*** Opening of Dataset records ***

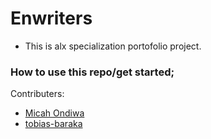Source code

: # Enwriters
- This is alx specialization portofolio project.
### How to use this repo/get started;


Contributers:
- [Micah Ondiwa](https://github.com/micahondiwa)
- [tobias-baraka](https://github.com/tobias-barakaa)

*** Close of Dataset records ***

Goal of the exercise:
With the pictures omitted, the material is to be transcribed exactly.

Response below:
Source code

: # Enwriters
- This is alx specialization portofolio project.
### How to use this repo/get started;


Contributers:
- [Micah Ondiwa](https://github.com/micahondiwa)
- [tobias-baraka](https://github.com/tobias-barakaa)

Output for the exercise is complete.